Una tarde de otoño fuimos con mis hermanos a
la casa de nuestros padres, convocados por mamá. Abrimos la puerta y quedamos
envueltos por el aroma intenso a naranjas. Ella tenía el delantal floreado de
siempre. Su brazo derecho movía con calma la cuchara de madera, mezclando las
naranjas y la melaza.
La besamos. Su piel toda era un solo aroma.
Tenía las mejillas tibias y rosadas y la mirada clara.
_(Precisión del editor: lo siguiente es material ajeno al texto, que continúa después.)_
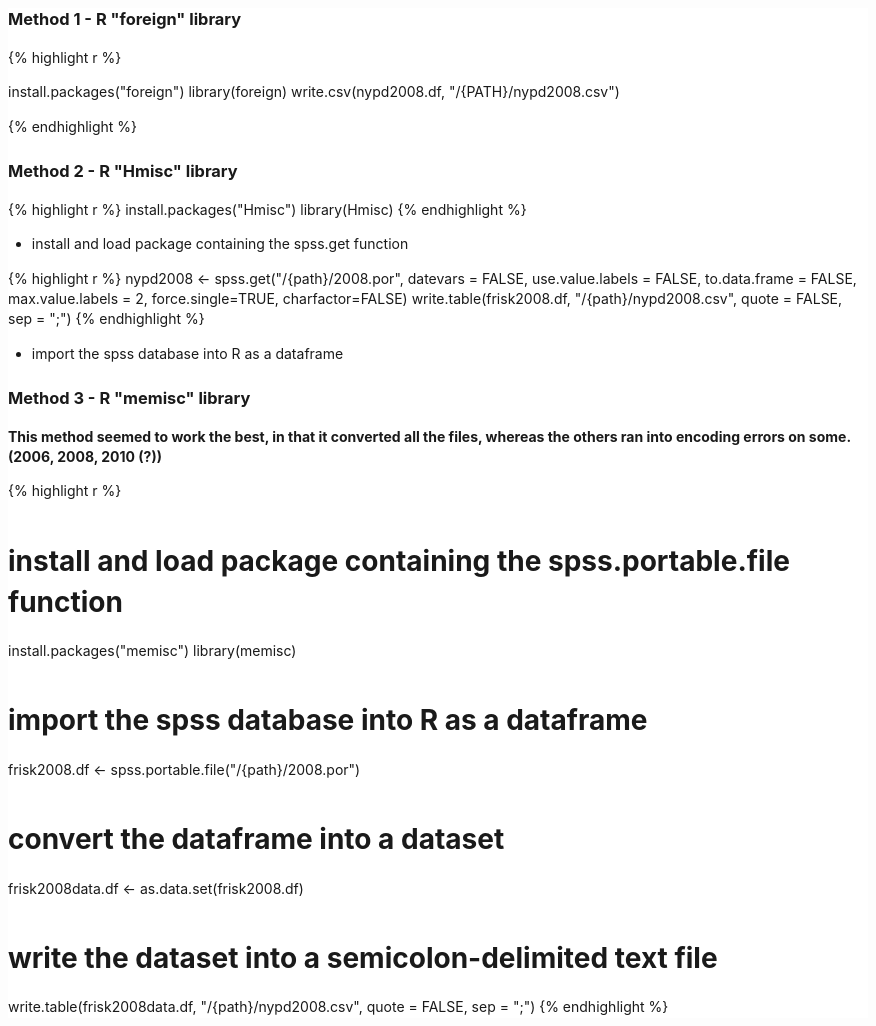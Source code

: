### Method 1 - R "foreign" library

{% highlight r %}

install.packages("foreign")
library(foreign)
write.csv(nypd2008.df, "/{PATH}/nypd2008.csv")

{% endhighlight %}


### Method 2 - R "Hmisc" library


{% highlight r %}
install.packages("Hmisc")
library(Hmisc)
{% endhighlight %}

- install and load package containing the spss.get function


{% highlight r %}
nypd2008 <- spss.get("/{path}/2008.por", datevars = FALSE,
use.value.labels = FALSE, to.data.frame = FALSE,
max.value.labels = 2, force.single=TRUE,
charfactor=FALSE)
write.table(frisk2008.df, "/{path}/nypd2008.csv", quote = FALSE, sep = ";")
{% endhighlight %}

- import the spss database into R as a dataframe


### Method 3 - R "memisc" library

**This method seemed to work the best, in that it converted all the files, whereas the others ran into encoding errors on some. (2006, 2008, 2010 (?))**

{% highlight r %}
# install and load package containing the spss.portable.file function
install.packages("memisc")
library(memisc)
# import the spss database into R as a dataframe
frisk2008.df <- spss.portable.file("/{path}/2008.por")
# convert the dataframe into a dataset
frisk2008data.df <- as.data.set(frisk2008.df) 
# write the dataset into a semicolon-delimited text file
write.table(frisk2008data.df, "/{path}/nypd2008.csv", quote = FALSE, sep = ";")
{% endhighlight %}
Preguntamos por papá y nos dijo que estaba en
su cuarto. Entramos. La habitación estaba en penumbra. Papá estaba helado, con
los ojos cerrados y la piel ya casi morada. Sobre la mesa de luz se encontraba
el certificado de defunción extendido por el servicio de emergencia.
Desde hacía un tiempo padecía dolores de
pecho y se negaba a hacerse atender. Cuando se decidió, su corazón ya no
disponía de mucho tiempo.
Papá fue enterrado en un cementerio rodeado
de frescos cipreses. Mamá no lloró. Se mantuvo todo el tiempo en silencio y con
la mirada en la nada. Nunca dio una explicación (tampoco la pedimos) sobre cierta
gente desconocida que apareció en forma imprevista en el sepelio. Jamás volvió
a nombrar a papá. Se las ingenió para hablar del pasado sin nombrarlo.
El dulce de naranjas no volvió a faltar.
Esperaba a sus nietos con la misma devoción que una vez esperó a su hombre. Se
trataba de un amor distinto, pero era amor y eso le bastaba.